Ma pensavo anche che fosse una domanda d'obbligo per il neonato
movimento verde, come per qualsiasi movimento allo stato nascente. Il titolo -
spiegava invece Fiorello Cortiana (lista verde di Milano e
coordinatore del forum) - era infelice e fuorviante e il problema mal
posto. "Il problema della trasformazione radicale o graduale
dell'ecologia e dell'economia - sosteneva Cortiana nella sua
interessante relazione introduttiva - è oggi per noi un falso
dilemma, che può provocare sterili conflitti tra identità
contrapposte e soprattutto tante inutili parole. Neanche una piccola
comunità ecologista (...) che vive nel miraggio di una rottura
radicale può sfuggire alle radiazioni passate e a quelle incombenti.
Noi abbiamo il problema e il desiderio di fermare da subito la
locomotiva in corsa verso il burrone. Gli atti che produciamo, siano
economici o tecnologici, politici o legislativi, hanno una sola
necessità: quella di capire e verificare quanto siano funzionali
alla stimolazione ecologica, cioè se costituiscono il filtro per la
sigaretta della crescita o invece cosa producono nel mettere in
discussione il modello di sviluppo basato sulla filosofia della
crescita materiale. (...) Il sistema naturale è composto da cicli e
circuiti interconnessi tra loro e l'economia e la tecnologia
intervengono solo in modo finalizzato su specifici pezzi di questi
circuiti: per loro vale il detto il fine giustifica i mezzi, per noi
i mezzi non solo debbono convalidarsi alla luce delle
interconnessioni del sistema naturale, ma addirittura non ci sono
fini e mete da raggiungere; per noi i mezzi, il loro modo di essere
pensati e usati sono il fine perché sono la risposta alla nostra
domanda su qual è il posto dell'uomo nel rapporto circolare
uomo-società-ambiente". Difficile non
essere d'accordo con Cortiana quando sostiene che ai valori di
un'economia basata su una stima quantitativa delle risorse bisogna
opporre valori etici diversi; quando dice che bisogna costruire un
nuovo sapere teorico-pratico che si opponga al sapere della cultura
antropocentrica; quando dice che la rivoluzione ecologica è e deve
essere da subito una rivoluzione culturale, che le proposte concrete
dei verdi debbono essere convenienti oltre che convincenti e che
comunque si deve imparare a fare a meno delle tecnologie dannose
anche quando non esistono surrogati.
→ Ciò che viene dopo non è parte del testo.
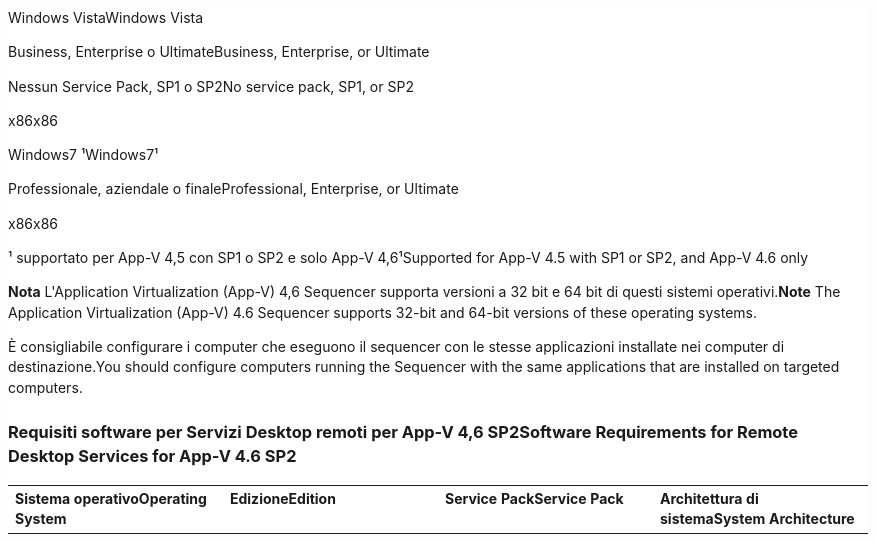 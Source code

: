 <td align="left"><p><span data-ttu-id="2fc1f-156">Windows Vista</span><span class="sxs-lookup"><span data-stu-id="2fc1f-156">Windows Vista</span></span></p></td>
<td align="left"><p><span data-ttu-id="2fc1f-157">Business, Enterprise o Ultimate</span><span class="sxs-lookup"><span data-stu-id="2fc1f-157">Business, Enterprise, or Ultimate</span></span></p></td>
<td align="left"><p><span data-ttu-id="2fc1f-158">Nessun Service Pack, SP1 o SP2</span><span class="sxs-lookup"><span data-stu-id="2fc1f-158">No service pack, SP1, or SP2</span></span></p></td>
<td align="left"><p><span data-ttu-id="2fc1f-159">x86</span><span class="sxs-lookup"><span data-stu-id="2fc1f-159">x86</span></span></p></td>
</tr>
<tr class="odd">
<td align="left"><p><span data-ttu-id="2fc1f-160">Windows7 ¹</span><span class="sxs-lookup"><span data-stu-id="2fc1f-160">Windows7¹</span></span></p></td>
<td align="left"><p><span data-ttu-id="2fc1f-161">Professionale, aziendale o finale</span><span class="sxs-lookup"><span data-stu-id="2fc1f-161">Professional, Enterprise, or Ultimate</span></span></p></td>
<td align="left"><p></p></td>
<td align="left"><p><span data-ttu-id="2fc1f-162">x86</span><span class="sxs-lookup"><span data-stu-id="2fc1f-162">x86</span></span></p></td>
</tr>
</tbody>
</table>

 

<span data-ttu-id="2fc1f-163">¹ supportato per App-V 4,5 con SP1 o SP2 e solo App-V 4,6</span><span class="sxs-lookup"><span data-stu-id="2fc1f-163">¹Supported for App-V 4.5 with SP1 or SP2, and App-V 4.6 only</span></span>

<span data-ttu-id="2fc1f-164">**Nota**  L'Application Virtualization (App-V) 4,6 Sequencer supporta versioni a 32 bit e 64 bit di questi sistemi operativi.</span><span class="sxs-lookup"><span data-stu-id="2fc1f-164">**Note** The Application Virtualization (App-V) 4.6 Sequencer supports 32-bit and 64-bit versions of these operating systems.</span></span>

 

<span data-ttu-id="2fc1f-165">È consigliabile configurare i computer che eseguono il sequencer con le stesse applicazioni installate nei computer di destinazione.</span><span class="sxs-lookup"><span data-stu-id="2fc1f-165">You should configure computers running the Sequencer with the same applications that are installed on targeted computers.</span></span>

### <span data-ttu-id="2fc1f-166">Requisiti software per Servizi Desktop remoti per App-V 4,6 SP2</span><span class="sxs-lookup"><span data-stu-id="2fc1f-166">Software Requirements for Remote Desktop Services for App-V 4.6 SP2</span></span>

<table>
<colgroup>
<col width="25%" />
<col width="25%" />
<col width="25%" />
<col width="25%" />
</colgroup>
<thead>
<tr class="header">
<th align="left"><span data-ttu-id="2fc1f-167">Sistema operativo</span><span class="sxs-lookup"><span data-stu-id="2fc1f-167">Operating System</span></span></th>
<th align="left"><span data-ttu-id="2fc1f-168">Edizione</span><span class="sxs-lookup"><span data-stu-id="2fc1f-168">Edition</span></span></th>
<th align="left"><span data-ttu-id="2fc1f-169">Service Pack</span><span class="sxs-lookup"><span data-stu-id="2fc1f-169">Service Pack</span></span></th>
<th align="left"><span data-ttu-id="2fc1f-170">Architettura di sistema</span><span class="sxs-lookup"><span data-stu-id="2fc1f-170">System Architecture</span></span></th>
</tr>
</thead>
<tbody>
<tr class="odd">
Fin qui tutto bene. Ma rifiutare il
modello di sviluppo attuale cosa significa concretamente? Quali sono
le implicazioni di questo rifiuto? Questo modello di sviluppo è sì
basato sullo sfruttamento indiscriminato delle risorse naturali,
sullo scempio e sulla distruzione dell'ambiente, ma è anche basato
sullo sfruttamento dell'uomo sull'uomo, su un'organizzazione sociale
gerarchica, su precisi rapporti di potere, sulla disuguaglianza.
Nessuno ha neppure sfiorato questo altro fondamentale aspetto del
problema. Che si tratti di un rimosso collettivo, oppure di un totale
disinteresse, oppure della convinzione che, per magico automatismo,
il ristabilimento di un corretto rapporto uomo-società-natura ponga
naturalmente fine anche ai rapporti di potere tra gli uomini? L'altra relazione
introduttiva, del direttore di "Politica ed economia", era molto
più "concreta" e analizzava la graduale maggiore
importanza assunta dalla "azienda verde" all'interno
dell'economia nazionale sia in termini di fatturato (1% del Prodotto
Interno Lordo) che in termini di occupazione (300.000 addetti)
sottolineandone la prevedibile futura espansione. La domanda, ovvia,
che mi sono posta è: non è forse anche questa una dimostrazione
delle compatibilità/funzionalità dell'agire verde con le strutture
sociali/economiche/politiche esistenti? Ma neppure gli interventi
successivi - alcuni improbabili e naif, altri inscritti in una logica
chiaramente istituzionale di ex-sessantottini riciclati - hanno
chiarito i miei dubbi. Lo farà il tempo, suppongo.